Start of Block
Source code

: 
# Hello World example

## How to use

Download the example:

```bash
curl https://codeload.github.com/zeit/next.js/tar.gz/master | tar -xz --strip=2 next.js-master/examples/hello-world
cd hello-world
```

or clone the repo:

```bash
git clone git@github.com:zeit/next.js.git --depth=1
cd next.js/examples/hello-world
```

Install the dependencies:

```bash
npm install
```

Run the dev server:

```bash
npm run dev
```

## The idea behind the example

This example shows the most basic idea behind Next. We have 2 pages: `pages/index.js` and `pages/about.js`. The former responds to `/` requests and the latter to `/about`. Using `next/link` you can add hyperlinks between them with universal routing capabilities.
End of Block
• **Task statement**
Copy out all of the records verbatim.

• **Answer for this exercise**
Source code

: 
# Hello World example

## How to use

Download the example:

```bash
curl https://codeload.github.com/zeit/next.js/tar.gz/master | tar -xz --strip=2 next.js-master/examples/hello-world
cd hello-world
```

or clone the repo:

```bash
git clone git@github.com:zeit/next.js.git --depth=1
cd next.js/examples/hello-world
```

Install the dependencies:

```bash
npm install
```

Run the dev server:

```bash
npm run dev
```

## The idea behind the example

This example shows the most basic idea behind Next. We have 2 pages: `pages/index.js` and `pages/about.js`. The former responds to `/` requests and the latter to `/about`. Using `next/link` you can add hyperlinks between them with universal routing capabilities.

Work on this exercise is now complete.